# Even the heavy hitters get taken!



## TonyBrooklyn (Jan 28, 2010)

_In light of the recent events surrounding fake Cubans. I came across this, it teaches us that even the knowledgeable_ can get taken on occasion!

Flying Cigar - 2011/05 - Fakes, Fakes everywhere ...


----------



## Johnny Rock (Jun 25, 2010)

Wowzers Tony, now I don't feel so bad for smoking a fake Cuban or two...damn!!!

+1 and a bump but I gotta spread it around before hitting you again.


----------



## Zogg (Aug 31, 2010)

wow P:


----------



## bdw1984 (May 6, 2009)

Great post


----------



## Tarks (Mar 3, 2009)

I am actually surprised they didn't notice this at the time of smoking them. Shit happens though, a drink turns into a bottle and the rest is history! 

Thanks for sharing Tony.


----------



## Rock31 (Sep 30, 2010)

That's crazy, thanks for the link Tony!


----------



## BDog (Oct 19, 2010)

I always try and confirm with the Puff peanut gallery any suspect ISOM smokes before I indulge.


----------



## Cigary (Oct 19, 2007)

Holy Crap...I guess being anal retentive does have it's advantages as I check things to the point of exhaustion. Tony...you just gave me continued reasons for being AR...lol


----------



## Oldmso54 (Jul 31, 2010)

Sheesh - makes me not want to dip my toe into the CC pool and just stick with NC's - don't know what to think now....


----------



## bdw1984 (May 6, 2009)

Oldmso54 said:


> Sheesh - makes me not want to dip my toe into the CC pool and just stick with NC's - don't know what to think now....


Don't let one scumbag ruin your experience. There are numerous reliable vendors and BOTL on the internet. If you have a question or feel uncertain, ask. That's what this place is all about!


----------



## TonyBrooklyn (Jan 28, 2010)

Really hard to believe that it could slip by Nino like that. I mean this guy has seen/smoked so many cigars. :caked:


----------



## HydroRaven (Oct 10, 2010)

TonyBrooklyn said:


> Really hard to believe that it could slip by Nino like that. I mean this guy has seen/smoked so many cigars. :caked:


I was shocked! And what surprised me the most was the obvious telltale sign. It wasn't something overly complicated: Cohiba didn't have any LE in 2005. Nothing a 5 minute search on Google couldn't have solved :nod:


----------



## bpegler (Mar 30, 2006)

TonyBrooklyn said:


> Really hard to believe that it could slip by Nino like that. I mean this guy has seen/smoked so many cigars. :caked:


Yeah, but that wasn't his first cigar of the night. Nor, as was suggested earlier, was it his first drinky-poo.

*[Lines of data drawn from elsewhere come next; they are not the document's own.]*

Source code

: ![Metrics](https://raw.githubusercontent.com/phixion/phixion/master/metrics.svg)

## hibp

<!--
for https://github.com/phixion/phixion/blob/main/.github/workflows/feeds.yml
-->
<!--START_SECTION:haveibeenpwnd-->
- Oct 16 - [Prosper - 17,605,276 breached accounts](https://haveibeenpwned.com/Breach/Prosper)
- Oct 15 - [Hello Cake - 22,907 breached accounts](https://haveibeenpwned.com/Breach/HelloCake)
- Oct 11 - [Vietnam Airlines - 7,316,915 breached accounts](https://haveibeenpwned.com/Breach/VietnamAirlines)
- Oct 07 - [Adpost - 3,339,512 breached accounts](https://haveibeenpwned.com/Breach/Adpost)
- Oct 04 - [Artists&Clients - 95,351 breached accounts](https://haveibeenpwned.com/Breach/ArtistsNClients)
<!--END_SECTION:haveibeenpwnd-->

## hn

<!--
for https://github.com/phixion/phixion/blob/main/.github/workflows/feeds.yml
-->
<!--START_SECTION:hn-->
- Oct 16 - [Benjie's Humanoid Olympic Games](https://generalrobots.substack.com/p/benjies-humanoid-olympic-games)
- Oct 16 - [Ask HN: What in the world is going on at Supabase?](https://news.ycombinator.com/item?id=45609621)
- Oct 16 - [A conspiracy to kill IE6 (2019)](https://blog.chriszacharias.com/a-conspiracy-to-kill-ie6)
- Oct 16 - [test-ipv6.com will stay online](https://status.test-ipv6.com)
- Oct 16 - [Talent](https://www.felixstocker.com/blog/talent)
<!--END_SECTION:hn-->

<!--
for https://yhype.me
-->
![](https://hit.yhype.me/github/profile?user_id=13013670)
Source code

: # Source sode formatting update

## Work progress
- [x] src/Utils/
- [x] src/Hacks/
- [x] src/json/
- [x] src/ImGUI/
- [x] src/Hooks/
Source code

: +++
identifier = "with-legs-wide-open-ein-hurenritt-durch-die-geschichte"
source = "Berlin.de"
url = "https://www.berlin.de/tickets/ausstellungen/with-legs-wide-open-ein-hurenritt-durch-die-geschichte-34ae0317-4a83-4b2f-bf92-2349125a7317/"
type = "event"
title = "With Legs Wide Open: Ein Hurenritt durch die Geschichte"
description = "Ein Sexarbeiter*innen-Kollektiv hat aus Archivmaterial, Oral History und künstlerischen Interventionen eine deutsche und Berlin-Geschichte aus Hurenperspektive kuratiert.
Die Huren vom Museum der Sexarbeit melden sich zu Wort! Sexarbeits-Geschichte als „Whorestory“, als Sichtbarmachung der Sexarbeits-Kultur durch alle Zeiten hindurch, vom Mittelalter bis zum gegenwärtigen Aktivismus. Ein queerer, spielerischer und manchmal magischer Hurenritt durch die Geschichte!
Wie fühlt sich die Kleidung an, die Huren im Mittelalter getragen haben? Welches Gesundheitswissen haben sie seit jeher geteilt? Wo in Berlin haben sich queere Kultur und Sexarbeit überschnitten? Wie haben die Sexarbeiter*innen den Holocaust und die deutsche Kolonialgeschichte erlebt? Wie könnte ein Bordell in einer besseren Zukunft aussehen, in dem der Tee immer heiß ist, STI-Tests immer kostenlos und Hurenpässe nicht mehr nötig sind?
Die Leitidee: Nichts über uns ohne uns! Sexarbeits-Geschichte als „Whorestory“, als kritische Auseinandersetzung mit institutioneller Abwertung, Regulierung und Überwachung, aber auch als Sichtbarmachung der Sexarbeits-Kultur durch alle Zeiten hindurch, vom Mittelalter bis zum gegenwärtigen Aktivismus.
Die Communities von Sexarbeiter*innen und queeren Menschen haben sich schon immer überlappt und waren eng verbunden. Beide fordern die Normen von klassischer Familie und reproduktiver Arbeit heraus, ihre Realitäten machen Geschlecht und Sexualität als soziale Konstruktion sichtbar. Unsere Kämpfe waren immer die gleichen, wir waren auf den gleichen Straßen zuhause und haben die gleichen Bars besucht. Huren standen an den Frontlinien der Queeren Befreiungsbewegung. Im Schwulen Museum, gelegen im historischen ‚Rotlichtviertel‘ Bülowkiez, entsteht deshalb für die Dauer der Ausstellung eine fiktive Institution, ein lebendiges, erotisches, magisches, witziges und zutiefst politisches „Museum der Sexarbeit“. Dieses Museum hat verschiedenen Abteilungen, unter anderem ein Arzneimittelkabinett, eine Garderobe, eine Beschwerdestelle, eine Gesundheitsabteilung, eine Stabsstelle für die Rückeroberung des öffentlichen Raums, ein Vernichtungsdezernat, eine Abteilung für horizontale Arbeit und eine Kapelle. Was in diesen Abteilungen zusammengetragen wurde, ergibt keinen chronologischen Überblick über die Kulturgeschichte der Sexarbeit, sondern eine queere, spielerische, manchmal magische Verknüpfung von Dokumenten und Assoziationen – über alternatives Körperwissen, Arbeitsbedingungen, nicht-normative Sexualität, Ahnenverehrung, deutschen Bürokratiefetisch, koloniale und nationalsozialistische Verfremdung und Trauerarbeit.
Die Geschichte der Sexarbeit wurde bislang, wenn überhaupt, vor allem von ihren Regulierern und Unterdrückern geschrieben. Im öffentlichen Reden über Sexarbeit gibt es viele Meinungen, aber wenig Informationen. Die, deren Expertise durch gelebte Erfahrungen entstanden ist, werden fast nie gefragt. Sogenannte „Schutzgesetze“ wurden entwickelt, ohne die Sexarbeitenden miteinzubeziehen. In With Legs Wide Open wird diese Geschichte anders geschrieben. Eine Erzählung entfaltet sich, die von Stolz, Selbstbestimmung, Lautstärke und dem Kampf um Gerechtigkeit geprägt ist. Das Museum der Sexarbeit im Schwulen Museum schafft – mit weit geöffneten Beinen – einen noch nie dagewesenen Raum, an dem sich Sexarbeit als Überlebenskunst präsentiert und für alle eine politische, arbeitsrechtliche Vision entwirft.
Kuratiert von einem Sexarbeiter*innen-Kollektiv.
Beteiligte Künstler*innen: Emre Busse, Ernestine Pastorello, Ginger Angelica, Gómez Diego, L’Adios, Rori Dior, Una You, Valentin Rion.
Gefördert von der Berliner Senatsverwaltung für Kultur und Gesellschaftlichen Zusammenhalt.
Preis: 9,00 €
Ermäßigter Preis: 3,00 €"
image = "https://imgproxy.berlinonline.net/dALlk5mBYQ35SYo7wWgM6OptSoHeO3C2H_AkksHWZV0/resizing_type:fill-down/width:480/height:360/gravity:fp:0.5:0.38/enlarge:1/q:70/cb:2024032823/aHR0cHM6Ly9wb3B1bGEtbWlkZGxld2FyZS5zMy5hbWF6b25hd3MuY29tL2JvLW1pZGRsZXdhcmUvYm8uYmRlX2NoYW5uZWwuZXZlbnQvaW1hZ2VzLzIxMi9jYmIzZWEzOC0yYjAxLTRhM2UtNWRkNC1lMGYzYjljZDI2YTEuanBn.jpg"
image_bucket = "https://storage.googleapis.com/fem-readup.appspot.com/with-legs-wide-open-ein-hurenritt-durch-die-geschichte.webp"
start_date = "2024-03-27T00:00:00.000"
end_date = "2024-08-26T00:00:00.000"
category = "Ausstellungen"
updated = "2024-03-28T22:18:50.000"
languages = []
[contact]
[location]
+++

I do hope that any of our BOTLs who were recently taken take some consolation in this story.

That box cost WAY more than any 5er...


----------



## TonyBrooklyn (Jan 28, 2010)

HydroRaven said:


> I was shocked! And what surprised me the most was the obvious telltale sign. It wasn't something overly complicated: Cohiba didn't have any LE in 2005. Nothing a 5 minute search on Google couldn't have solved :nod:


_Agreed i mean it was so obvious a novice maybe but this guy! _



bpegler said:


> Yeah, but that wasn't his first cigar of the night. Nor, as was suggested earlier, was it his first drinky-poo.


_If i had smoked a 100 cigars and drank a case of bourbon. That wouldn't have slipped past me. Maybe the cigars he smoked prior where laced with a hallucinogenic compound!_:biglaugh:


----------



## CeeGar (Feb 19, 2007)

you know....sometimes you just want to sit down and smoke a cigar. lol


----------



## JGD (Mar 2, 2009)

The moral of this story is that while you can usually trust YOUR sources, remember to question the other guy's sources.


----------



## TonyBrooklyn (Jan 28, 2010)

TonyBrooklyn said:


> _In light of the recent events surrounding fake Cubans. I came across this, it teaches us that even the knowledgeable_ can get taken on occasion!
> 
> Flying Cigar - 2011/05 - Fakes, Fakes everywhere ...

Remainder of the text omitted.